**TASK PROMPT**
Copy, from the data below, each line that has the word "popn".

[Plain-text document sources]
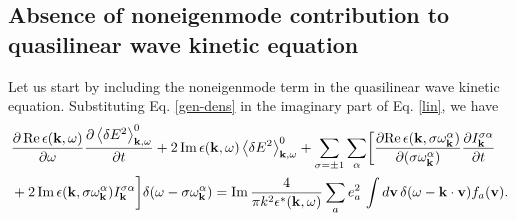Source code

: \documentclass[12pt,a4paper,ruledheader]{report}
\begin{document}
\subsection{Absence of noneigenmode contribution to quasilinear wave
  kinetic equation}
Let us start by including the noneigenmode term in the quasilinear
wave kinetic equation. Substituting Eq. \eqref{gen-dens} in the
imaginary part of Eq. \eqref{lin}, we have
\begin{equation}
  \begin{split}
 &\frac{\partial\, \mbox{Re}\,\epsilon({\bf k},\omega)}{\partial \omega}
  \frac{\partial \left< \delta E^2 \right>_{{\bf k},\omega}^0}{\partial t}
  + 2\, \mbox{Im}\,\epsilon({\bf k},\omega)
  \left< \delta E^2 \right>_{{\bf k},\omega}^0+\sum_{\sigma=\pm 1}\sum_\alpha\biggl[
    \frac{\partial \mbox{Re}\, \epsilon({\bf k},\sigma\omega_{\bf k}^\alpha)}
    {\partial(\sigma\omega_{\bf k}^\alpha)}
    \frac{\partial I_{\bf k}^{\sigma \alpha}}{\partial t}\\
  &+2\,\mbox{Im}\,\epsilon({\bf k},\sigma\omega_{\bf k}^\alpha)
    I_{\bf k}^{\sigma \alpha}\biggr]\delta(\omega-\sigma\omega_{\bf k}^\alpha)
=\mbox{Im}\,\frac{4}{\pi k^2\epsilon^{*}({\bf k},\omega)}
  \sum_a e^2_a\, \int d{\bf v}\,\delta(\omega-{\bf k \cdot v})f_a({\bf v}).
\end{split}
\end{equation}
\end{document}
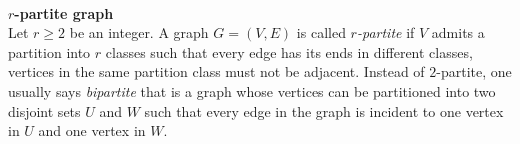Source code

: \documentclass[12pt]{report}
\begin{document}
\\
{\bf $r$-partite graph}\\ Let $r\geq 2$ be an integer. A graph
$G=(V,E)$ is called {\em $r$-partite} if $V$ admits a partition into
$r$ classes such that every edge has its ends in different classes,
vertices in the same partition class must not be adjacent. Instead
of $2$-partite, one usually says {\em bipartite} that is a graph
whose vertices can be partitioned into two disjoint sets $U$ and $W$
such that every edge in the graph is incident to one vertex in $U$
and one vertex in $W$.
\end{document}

* * *

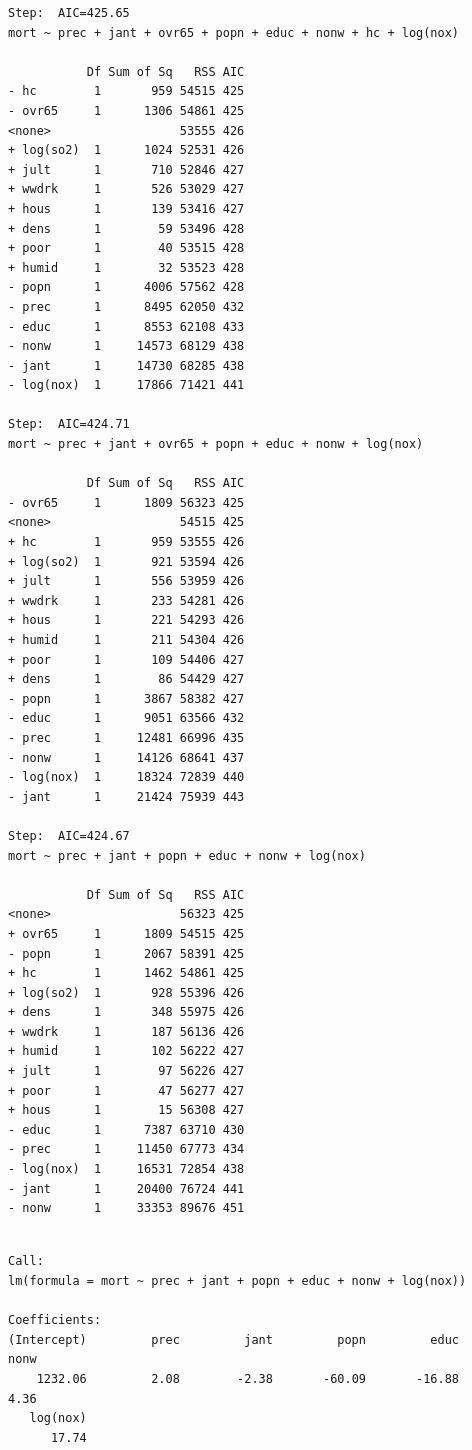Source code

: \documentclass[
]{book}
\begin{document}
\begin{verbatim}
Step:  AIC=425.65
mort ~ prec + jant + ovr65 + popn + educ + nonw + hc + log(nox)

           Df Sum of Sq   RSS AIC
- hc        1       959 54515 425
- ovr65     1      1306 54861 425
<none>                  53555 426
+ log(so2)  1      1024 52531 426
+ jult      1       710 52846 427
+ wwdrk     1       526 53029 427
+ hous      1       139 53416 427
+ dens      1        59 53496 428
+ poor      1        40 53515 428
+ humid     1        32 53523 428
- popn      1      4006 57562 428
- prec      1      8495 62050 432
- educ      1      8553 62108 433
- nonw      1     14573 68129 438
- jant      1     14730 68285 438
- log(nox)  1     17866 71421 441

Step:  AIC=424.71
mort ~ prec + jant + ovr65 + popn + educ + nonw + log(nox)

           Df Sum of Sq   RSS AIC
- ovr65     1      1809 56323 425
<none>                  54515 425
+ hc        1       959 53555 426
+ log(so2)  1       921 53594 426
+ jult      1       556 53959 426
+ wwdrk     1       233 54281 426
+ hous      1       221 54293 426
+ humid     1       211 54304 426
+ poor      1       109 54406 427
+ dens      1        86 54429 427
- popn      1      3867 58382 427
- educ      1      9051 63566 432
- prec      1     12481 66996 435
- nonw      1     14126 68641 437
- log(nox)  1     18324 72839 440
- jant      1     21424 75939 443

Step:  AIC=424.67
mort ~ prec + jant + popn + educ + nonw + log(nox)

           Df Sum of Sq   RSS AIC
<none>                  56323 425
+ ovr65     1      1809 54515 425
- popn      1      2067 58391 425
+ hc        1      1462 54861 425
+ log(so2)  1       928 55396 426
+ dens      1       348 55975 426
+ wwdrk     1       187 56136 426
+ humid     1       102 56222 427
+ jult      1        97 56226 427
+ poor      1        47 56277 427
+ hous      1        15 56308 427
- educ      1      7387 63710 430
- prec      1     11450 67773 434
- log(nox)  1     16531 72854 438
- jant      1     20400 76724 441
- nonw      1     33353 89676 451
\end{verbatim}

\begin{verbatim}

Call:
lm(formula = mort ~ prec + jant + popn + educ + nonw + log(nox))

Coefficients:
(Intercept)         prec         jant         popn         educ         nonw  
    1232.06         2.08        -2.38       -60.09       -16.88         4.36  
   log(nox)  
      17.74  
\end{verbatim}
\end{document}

* * *

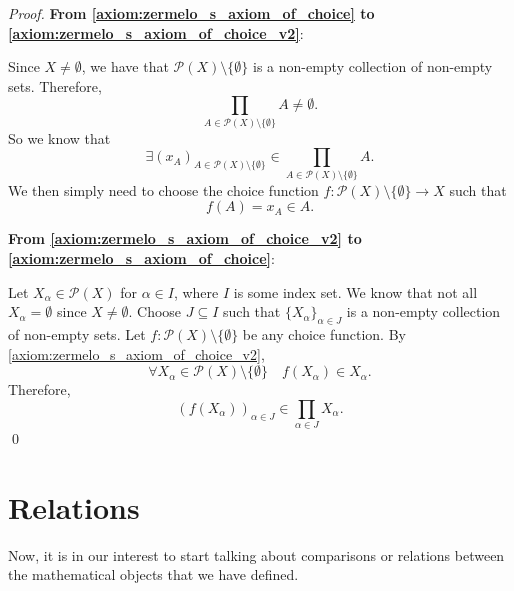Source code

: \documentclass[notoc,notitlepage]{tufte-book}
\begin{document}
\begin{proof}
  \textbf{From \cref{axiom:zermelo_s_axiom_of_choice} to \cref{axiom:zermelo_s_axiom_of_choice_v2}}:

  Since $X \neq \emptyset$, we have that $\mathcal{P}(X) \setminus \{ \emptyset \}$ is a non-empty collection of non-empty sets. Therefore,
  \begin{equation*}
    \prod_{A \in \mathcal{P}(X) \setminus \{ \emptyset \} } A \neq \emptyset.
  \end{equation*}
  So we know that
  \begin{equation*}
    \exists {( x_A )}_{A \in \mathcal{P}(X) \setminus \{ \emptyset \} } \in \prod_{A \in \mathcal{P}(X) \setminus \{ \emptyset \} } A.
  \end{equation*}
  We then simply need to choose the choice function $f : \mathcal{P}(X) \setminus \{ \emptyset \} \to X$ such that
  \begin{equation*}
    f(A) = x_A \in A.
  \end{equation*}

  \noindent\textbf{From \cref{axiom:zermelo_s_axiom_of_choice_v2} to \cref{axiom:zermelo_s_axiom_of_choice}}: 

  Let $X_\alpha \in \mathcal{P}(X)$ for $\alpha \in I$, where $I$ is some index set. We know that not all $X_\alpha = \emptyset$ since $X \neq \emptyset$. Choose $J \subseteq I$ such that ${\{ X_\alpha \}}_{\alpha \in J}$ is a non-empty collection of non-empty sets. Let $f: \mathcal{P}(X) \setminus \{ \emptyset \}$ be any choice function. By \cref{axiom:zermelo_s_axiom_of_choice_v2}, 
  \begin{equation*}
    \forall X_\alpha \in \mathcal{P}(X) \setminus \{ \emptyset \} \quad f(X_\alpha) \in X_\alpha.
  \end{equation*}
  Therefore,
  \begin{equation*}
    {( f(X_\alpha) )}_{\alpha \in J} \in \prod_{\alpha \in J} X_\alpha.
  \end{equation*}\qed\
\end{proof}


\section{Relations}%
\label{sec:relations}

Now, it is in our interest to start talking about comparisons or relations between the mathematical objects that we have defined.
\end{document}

**YOUR SOLUTION**
mort ~ prec + jant + ovr65 + popn + educ + nonw + hc + log(nox)
- popn      1      4006 57562 428
mort ~ prec + jant + ovr65 + popn + educ + nonw + log(nox)
- popn      1      3867 58382 427
mort ~ prec + jant + popn + educ + nonw + log(nox)
- popn      1      2067 58391 425
lm(formula = mort ~ prec + jant + popn + educ + nonw + log(nox))
(Intercept)         prec         jant         popn         educ         nonw  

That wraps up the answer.